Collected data
┄┄┄┄┄┄┄┄┄┄

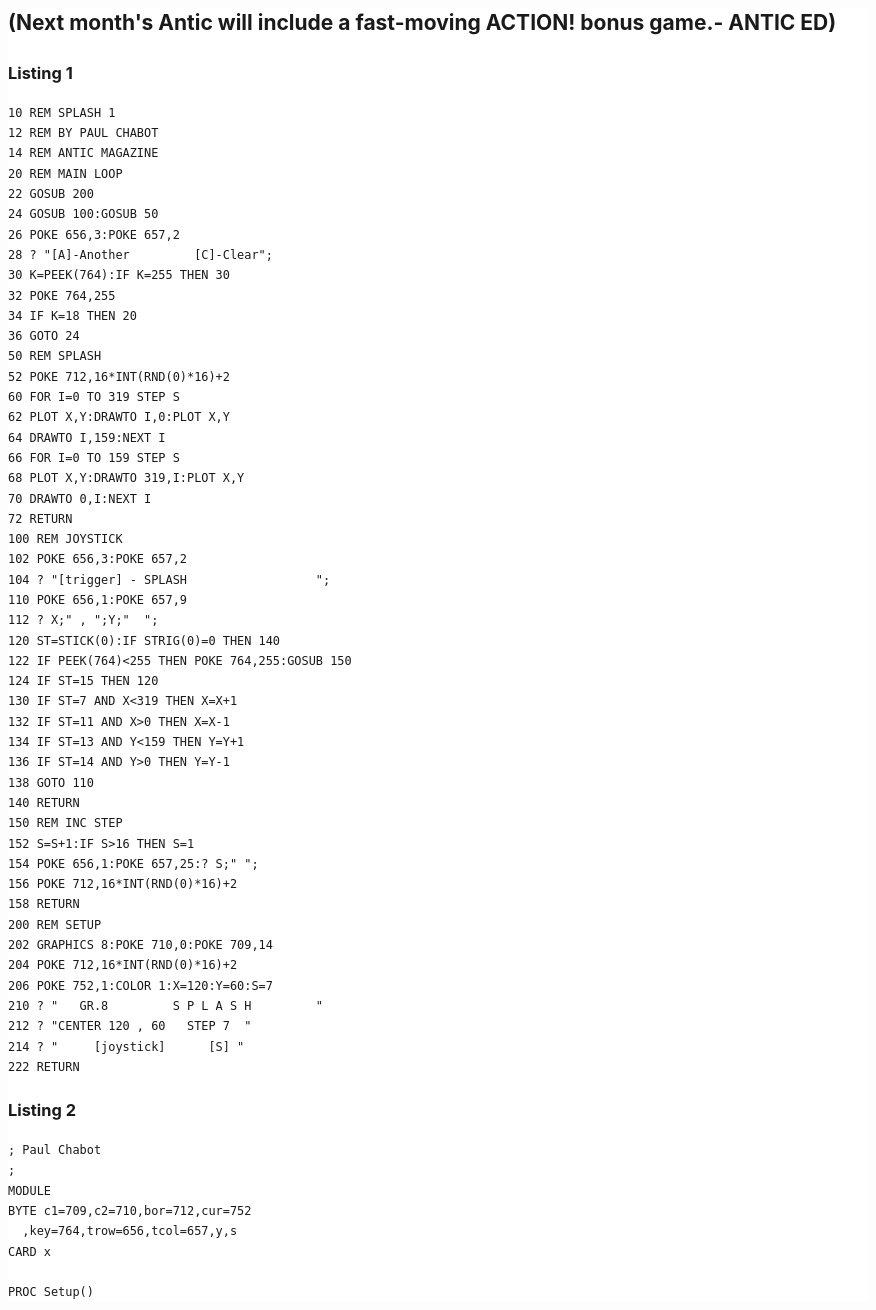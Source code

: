 (Next month's Antic will include a fast-moving ACTION! bonus game.- ANTIC ED)  
---
### Listing 1  
```
10 REM SPLASH 1
12 REM BY PAUL CHABOT
14 REM ANTIC MAGAZINE
20 REM MAIN LOOP
22 GOSUB 200
24 GOSUB 100:GOSUB 50
26 POKE 656,3:POKE 657,2
28 ? "[A]-Another         [C]-Clear";
30 K=PEEK(764):IF K=255 THEN 30
32 POKE 764,255
34 IF K=18 THEN 20
36 GOTO 24
50 REM SPLASH
52 POKE 712,16*INT(RND(0)*16)+2
60 FOR I=0 TO 319 STEP S
62 PLOT X,Y:DRAWTO I,0:PLOT X,Y
64 DRAWTO I,159:NEXT I
66 FOR I=0 TO 159 STEP S
68 PLOT X,Y:DRAWTO 319,I:PLOT X,Y
70 DRAWTO 0,I:NEXT I
72 RETURN 
100 REM JOYSTICK
102 POKE 656,3:POKE 657,2
104 ? "[trigger] - SPLASH                  ";
110 POKE 656,1:POKE 657,9
112 ? X;" , ";Y;"  ";
120 ST=STICK(0):IF STRIG(0)=0 THEN 140
122 IF PEEK(764)<255 THEN POKE 764,255:GOSUB 150
124 IF ST=15 THEN 120
130 IF ST=7 AND X<319 THEN X=X+1
132 IF ST=11 AND X>0 THEN X=X-1
134 IF ST=13 AND Y<159 THEN Y=Y+1
136 IF ST=14 AND Y>0 THEN Y=Y-1
138 GOTO 110
140 RETURN 
150 REM INC STEP
152 S=S+1:IF S>16 THEN S=1
154 POKE 656,1:POKE 657,25:? S;" ";
156 POKE 712,16*INT(RND(0)*16)+2
158 RETURN 
200 REM SETUP
202 GRAPHICS 8:POKE 710,0:POKE 709,14
204 POKE 712,16*INT(RND(0)*16)+2
206 POKE 752,1:COLOR 1:X=120:Y=60:S=7
210 ? "   GR.8         S P L A S H         "
212 ? "CENTER 120 , 60   STEP 7  "
214 ? "     [joystick]      [S] "
222 RETURN 
```
### Listing 2  
```
; Paul Chabot           
;
MODULE
BYTE c1=709,c2=710,bor=712,cur=752
  ,key=764,trow=656,tcol=657,y,s
CARD x

PROC Setup()
```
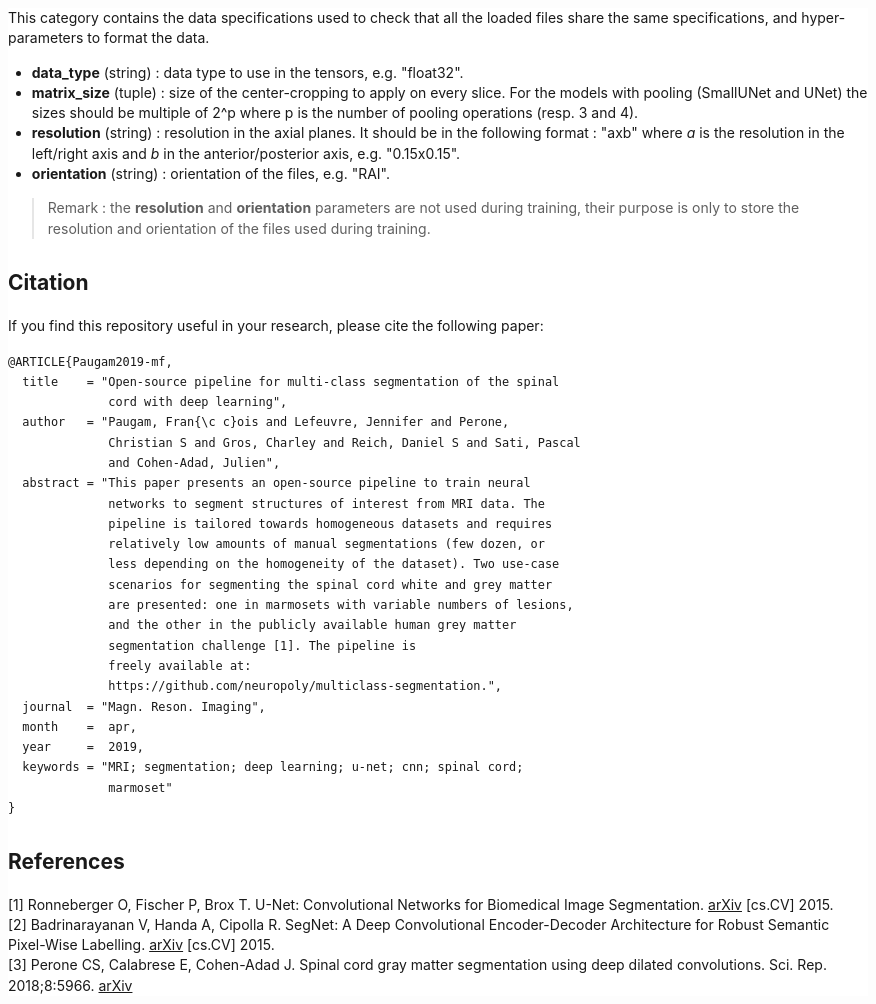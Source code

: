 This category contains the data specifications used to check that all the loaded files share the same specifications, and hyper-parameters to format the data.

  - **data_type** (string) : data type to use in the tensors, e.g. "float32".
  - **matrix_size** (tuple) : size of the center-cropping to apply on every slice. For the models with pooling (SmallUNet and UNet) the sizes should be multiple of 2^p where p is the number of pooling operations (resp. 3 and 4). 
  - **resolution** (string) : resolution in the axial planes. It should be in the following format : "axb" where *a* is the resolution in the left/right axis and *b* in the anterior/posterior axis, e.g. "0.15x0.15".
  - **orientation** (string) : orientation of the files, e.g. "RAI".

 > Remark : the **resolution** and **orientation** parameters are not used during training, their purpose is only to store the resolution and orientation of the files used during training. 

## Citation

If you find this repository useful in your research, please cite the following paper:

```
@ARTICLE{Paugam2019-mf,
  title    = "Open-source pipeline for multi-class segmentation of the spinal
              cord with deep learning",
  author   = "Paugam, Fran{\c c}ois and Lefeuvre, Jennifer and Perone,
              Christian S and Gros, Charley and Reich, Daniel S and Sati, Pascal
              and Cohen-Adad, Julien",
  abstract = "This paper presents an open-source pipeline to train neural
              networks to segment structures of interest from MRI data. The
              pipeline is tailored towards homogeneous datasets and requires
              relatively low amounts of manual segmentations (few dozen, or
              less depending on the homogeneity of the dataset). Two use-case
              scenarios for segmenting the spinal cord white and grey matter
              are presented: one in marmosets with variable numbers of lesions,
              and the other in the publicly available human grey matter
              segmentation challenge [1]. The pipeline is
              freely available at:
              https://github.com/neuropoly/multiclass-segmentation.",
  journal  = "Magn. Reson. Imaging",
  month    =  apr,
  year     =  2019,
  keywords = "MRI; segmentation; deep learning; u-net; cnn; spinal cord;
              marmoset"
}
```

## References

[1] Ronneberger O, Fischer P, Brox T. U-Net: Convolutional Networks for Biomedical Image Segmentation. [arXiv](https://arxiv.org/abs/1505.04597) \[cs.CV] 2015.  
[2] Badrinarayanan V, Handa A, Cipolla R. SegNet: A Deep Convolutional Encoder-Decoder Architecture for Robust Semantic Pixel-Wise Labelling. [arXiv](https://arxiv.org/pdf/1511.00561.pdf) \[cs.CV] 2015.  
[3] Perone CS, Calabrese E, Cohen-Adad J. Spinal cord gray matter segmentation using deep dilated convolutions. Sci. Rep. 2018;8:5966. [arXiv](https://arxiv.org/pdf/1710.01269.pdf)
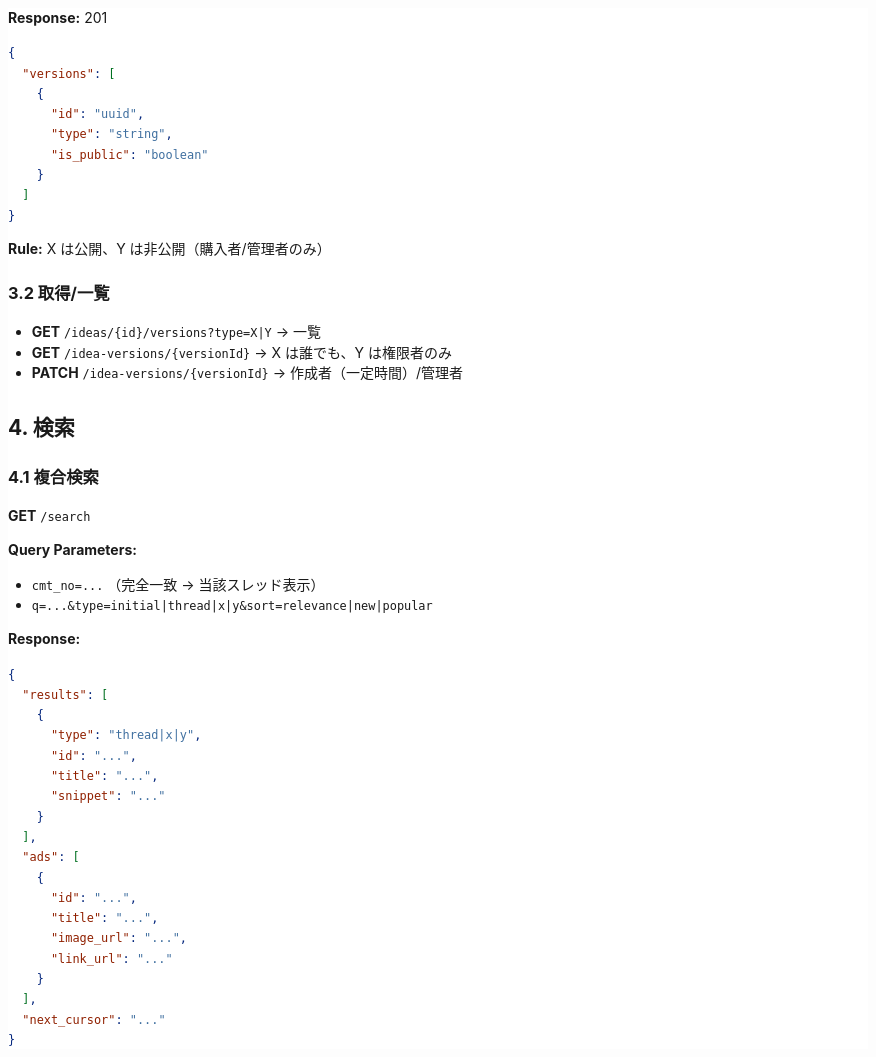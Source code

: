 **Response:** 201
```json
{
  "versions": [
    {
      "id": "uuid",
      "type": "string",
      "is_public": "boolean"
    }
  ]
}
```

**Rule:** X は公開、Y は非公開（購入者/管理者のみ）

### 3.2 取得/一覧

- **GET** `/ideas/{id}/versions?type=X|Y` → 一覧
- **GET** `/idea-versions/{versionId}` → X は誰でも、Y は権限者のみ
- **PATCH** `/idea-versions/{versionId}` → 作成者（一定時間）/管理者

## 4. 検索

### 4.1 複合検索

**GET** `/search`

**Query Parameters:**
- `cmt_no=...` （完全一致 → 当該スレッド表示）
- `q=...&type=initial|thread|x|y&sort=relevance|new|popular`

**Response:**
```json
{
  "results": [
    {
      "type": "thread|x|y",
      "id": "...",
      "title": "...",
      "snippet": "..."
    }
  ],
  "ads": [
    {
      "id": "...",
      "title": "...",
      "image_url": "...",
      "link_url": "..."
    }
  ],
  "next_cursor": "..."
}
```
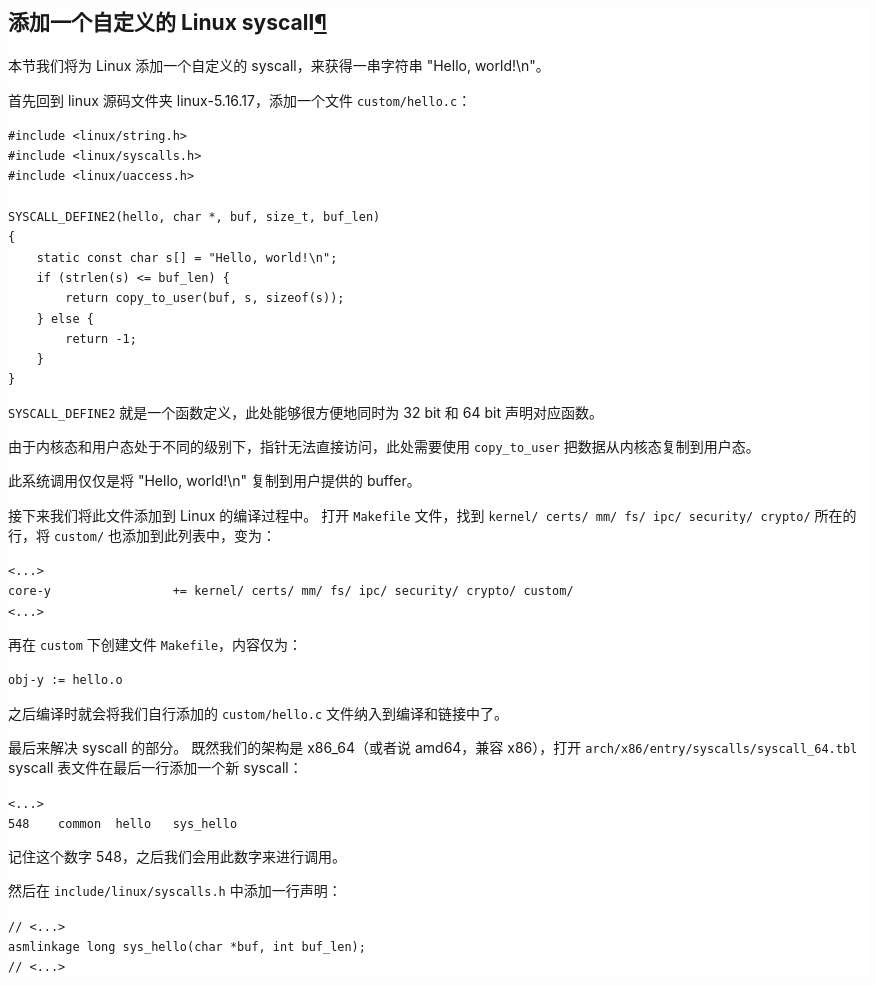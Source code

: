 ## 添加一个自定义的 Linux syscall[¶](https://osh-2022.github.io/lab1/#添加一个自定义的-linux-syscall)

本节我们将为 Linux 添加一个自定义的 syscall，来获得一串字符串 "Hello, world!\n"。

首先回到 linux 源码文件夹 linux-5.16.17，添加一个文件 `custom/hello.c`：

```
#include <linux/string.h>
#include <linux/syscalls.h>
#include <linux/uaccess.h>

SYSCALL_DEFINE2(hello, char *, buf, size_t, buf_len)
{
    static const char s[] = "Hello, world!\n";
    if (strlen(s) <= buf_len) {
        return copy_to_user(buf, s, sizeof(s));
    } else {
        return -1;
    }
}
```

`SYSCALL_DEFINE2` 就是一个函数定义，此处能够很方便地同时为 32 bit 和 64 bit 声明对应函数。

由于内核态和用户态处于不同的级别下，指针无法直接访问，此处需要使用 `copy_to_user` 把数据从内核态复制到用户态。

此系统调用仅仅是将 "Hello, world!\n" 复制到用户提供的 buffer。

接下来我们将此文件添加到 Linux 的编译过程中。 打开 `Makefile` 文件，找到 `kernel/ certs/ mm/ fs/ ipc/ security/ crypto/` 所在的行，将 `custom/` 也添加到此列表中，变为：

```
<...>
core-y                 += kernel/ certs/ mm/ fs/ ipc/ security/ crypto/ custom/
<...>
```

再在 `custom` 下创建文件 `Makefile`，内容仅为：

```
obj-y := hello.o
```

之后编译时就会将我们自行添加的 `custom/hello.c` 文件纳入到编译和链接中了。

最后来解决 syscall 的部分。 既然我们的架构是 x86_64（或者说 amd64，兼容 x86），打开 `arch/x86/entry/syscalls/syscall_64.tbl` syscall 表文件在最后一行添加一个新 syscall：

```
<...>
548    common  hello   sys_hello
```

记住这个数字 548，之后我们会用此数字来进行调用。

然后在 `include/linux/syscalls.h` 中添加一行声明：

```
// <...>
asmlinkage long sys_hello(char *buf, int buf_len);
// <...>
```
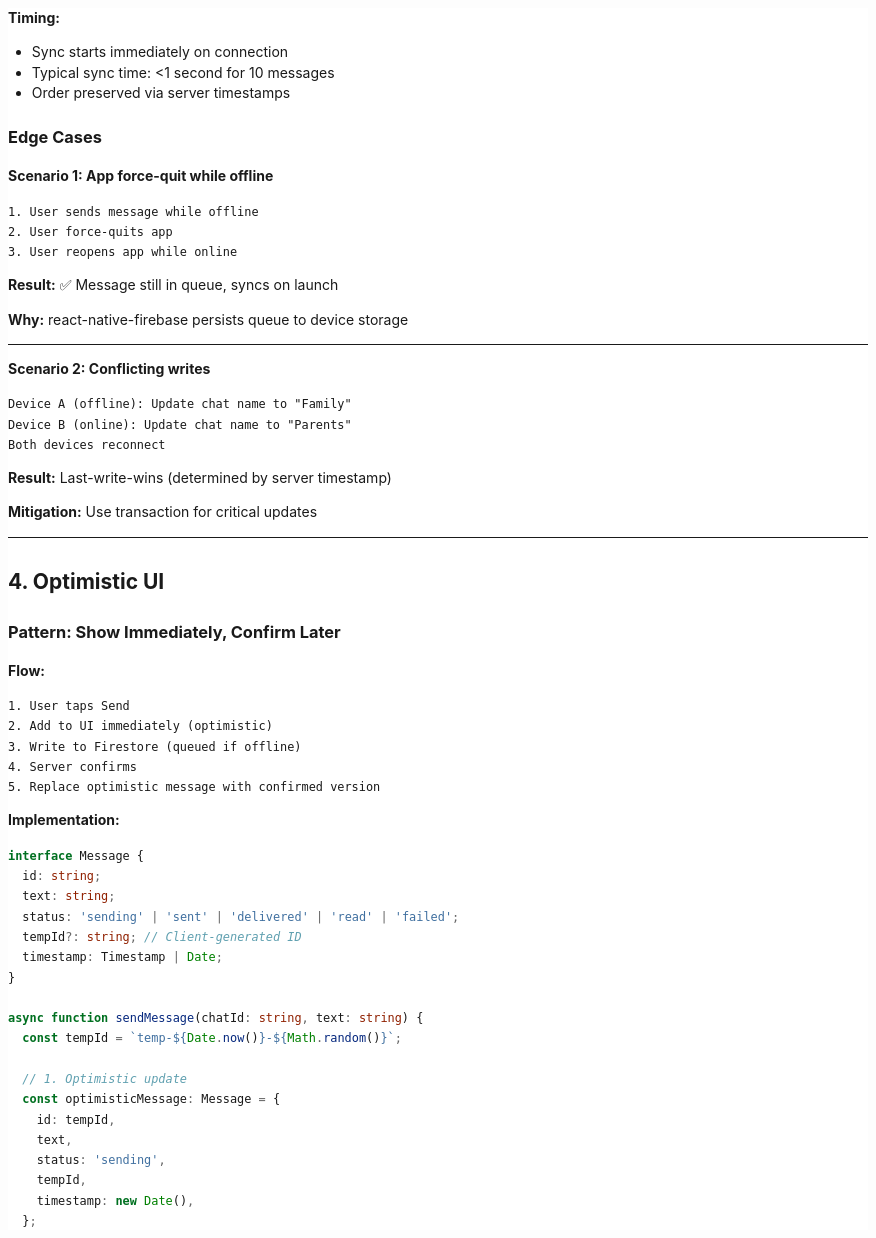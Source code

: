 **Timing:**
- Sync starts immediately on connection
- Typical sync time: <1 second for 10 messages
- Order preserved via server timestamps

### Edge Cases

**Scenario 1: App force-quit while offline**
```
1. User sends message while offline
2. User force-quits app
3. User reopens app while online
```

**Result:** ✅ Message still in queue, syncs on launch

**Why:** react-native-firebase persists queue to device storage

---

**Scenario 2: Conflicting writes**
```
Device A (offline): Update chat name to "Family"
Device B (online): Update chat name to "Parents"
Both devices reconnect
```

**Result:** Last-write-wins (determined by server timestamp)

**Mitigation:** Use transaction for critical updates

---

## 4. Optimistic UI

### Pattern: Show Immediately, Confirm Later

**Flow:**
```
1. User taps Send
2. Add to UI immediately (optimistic)
3. Write to Firestore (queued if offline)
4. Server confirms
5. Replace optimistic message with confirmed version
```

**Implementation:**

```typescript
interface Message {
  id: string;
  text: string;
  status: 'sending' | 'sent' | 'delivered' | 'read' | 'failed';
  tempId?: string; // Client-generated ID
  timestamp: Timestamp | Date;
}

async function sendMessage(chatId: string, text: string) {
  const tempId = `temp-${Date.now()}-${Math.random()}`;

  // 1. Optimistic update
  const optimisticMessage: Message = {
    id: tempId,
    text,
    status: 'sending',
    tempId,
    timestamp: new Date(),
  };
```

┄┄┄┄┄┄┄┄┄┄

Aim of the exercise: Reproduce each line of the records in which the word "syscalls" appears.

Exercise output:
#include <linux/syscalls.h>
最后来解决 syscall 的部分。 既然我们的架构是 x86_64（或者说 amd64，兼容 x86），打开 `arch/x86/entry/syscalls/syscall_64.tbl` syscall 表文件在最后一行添加一个新 syscall：
然后在 `include/linux/syscalls.h` 中添加一行声明：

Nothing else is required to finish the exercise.